Setiap hari,
aku mencintaimu lebih dari yang sanggup ditanggung jiwaku sendiri.
Dan setiap malam,
namamu menggigil di rongga hatiku,
seperti mantra yang tak kunjung selesai dibaca.
Kau—
adalah bayang yang berjalan dalam dadaku
tanpa pernah menginjak tanah,
dan aku adalah langit
yang terus meredup agar kau bisa bersinar
meski tak satu pun cahayamu jatuh padaku.
Cintaku padamu bukan bara—
ia kabut:
diam, pekat, menyelinap ke celah hidup yang tak kau sadari.
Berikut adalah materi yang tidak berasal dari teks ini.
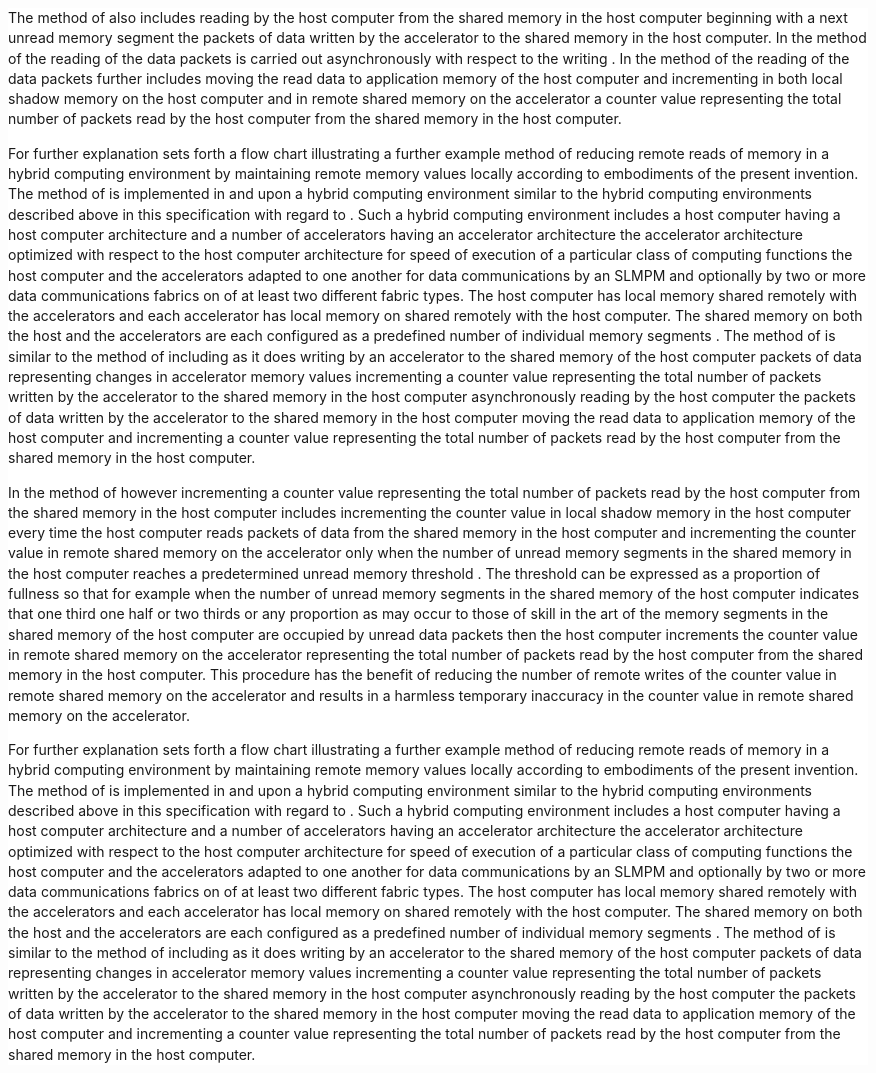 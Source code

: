 The method of also includes reading by the host computer from the shared memory in the host computer beginning with a next unread memory segment the packets of data written by the accelerator to the shared memory in the host computer. In the method of the reading of the data packets is carried out asynchronously with respect to the writing . In the method of the reading of the data packets further includes moving the read data to application memory of the host computer and incrementing in both local shadow memory on the host computer and in remote shared memory on the accelerator a counter value representing the total number of packets read by the host computer from the shared memory in the host computer.

For further explanation sets forth a flow chart illustrating a further example method of reducing remote reads of memory in a hybrid computing environment by maintaining remote memory values locally according to embodiments of the present invention. The method of is implemented in and upon a hybrid computing environment similar to the hybrid computing environments described above in this specification with regard to . Such a hybrid computing environment includes a host computer having a host computer architecture and a number of accelerators having an accelerator architecture the accelerator architecture optimized with respect to the host computer architecture for speed of execution of a particular class of computing functions the host computer and the accelerators adapted to one another for data communications by an SLMPM and optionally by two or more data communications fabrics on of at least two different fabric types. The host computer has local memory shared remotely with the accelerators and each accelerator has local memory on shared remotely with the host computer. The shared memory on both the host and the accelerators are each configured as a predefined number of individual memory segments . The method of is similar to the method of including as it does writing by an accelerator to the shared memory of the host computer packets of data representing changes in accelerator memory values incrementing a counter value representing the total number of packets written by the accelerator to the shared memory in the host computer asynchronously reading by the host computer the packets of data written by the accelerator to the shared memory in the host computer moving the read data to application memory of the host computer and incrementing a counter value representing the total number of packets read by the host computer from the shared memory in the host computer.

In the method of however incrementing a counter value representing the total number of packets read by the host computer from the shared memory in the host computer includes incrementing the counter value in local shadow memory in the host computer every time the host computer reads packets of data from the shared memory in the host computer and incrementing the counter value in remote shared memory on the accelerator only when the number of unread memory segments in the shared memory in the host computer reaches a predetermined unread memory threshold . The threshold can be expressed as a proportion of fullness so that for example when the number of unread memory segments in the shared memory of the host computer indicates that one third one half or two thirds or any proportion as may occur to those of skill in the art of the memory segments in the shared memory of the host computer are occupied by unread data packets then the host computer increments the counter value in remote shared memory on the accelerator representing the total number of packets read by the host computer from the shared memory in the host computer. This procedure has the benefit of reducing the number of remote writes of the counter value in remote shared memory on the accelerator and results in a harmless temporary inaccuracy in the counter value in remote shared memory on the accelerator.

For further explanation sets forth a flow chart illustrating a further example method of reducing remote reads of memory in a hybrid computing environment by maintaining remote memory values locally according to embodiments of the present invention. The method of is implemented in and upon a hybrid computing environment similar to the hybrid computing environments described above in this specification with regard to . Such a hybrid computing environment includes a host computer having a host computer architecture and a number of accelerators having an accelerator architecture the accelerator architecture optimized with respect to the host computer architecture for speed of execution of a particular class of computing functions the host computer and the accelerators adapted to one another for data communications by an SLMPM and optionally by two or more data communications fabrics on of at least two different fabric types. The host computer has local memory shared remotely with the accelerators and each accelerator has local memory on shared remotely with the host computer. The shared memory on both the host and the accelerators are each configured as a predefined number of individual memory segments . The method of is similar to the method of including as it does writing by an accelerator to the shared memory of the host computer packets of data representing changes in accelerator memory values incrementing a counter value representing the total number of packets written by the accelerator to the shared memory in the host computer asynchronously reading by the host computer the packets of data written by the accelerator to the shared memory in the host computer moving the read data to application memory of the host computer and incrementing a counter value representing the total number of packets read by the host computer from the shared memory in the host computer.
Aku mencintaimu dalam diam yang mencakar langit,
dalam sunyi yang melubangi langit-langit jiwaku sendiri.
Kau mungkin tak pernah tahu,
betapa setiap detik bersamamu
membuat hatiku bergetar seperti tali kecapi yang dipetik angin—
indah, tapi tak pernah selesai menjadi lagu.
Dan jika rindu ini adalah makhluk,
maka ia duduk di dadaku,
menghitung detak yang patah,
dan memeluk hatiku yang menganga
dengan tangan yang dingin dan tak bernama.
Aku tahu kau bukan milikku.
Tapi sungguh,
jiwaku tetap berlutut setiap kali bayangmu lewat.
Bukan meminta,
hanya menyembah diam-diam
cinta yang tak bisa kupeluk…
juga tak bisa kuusir.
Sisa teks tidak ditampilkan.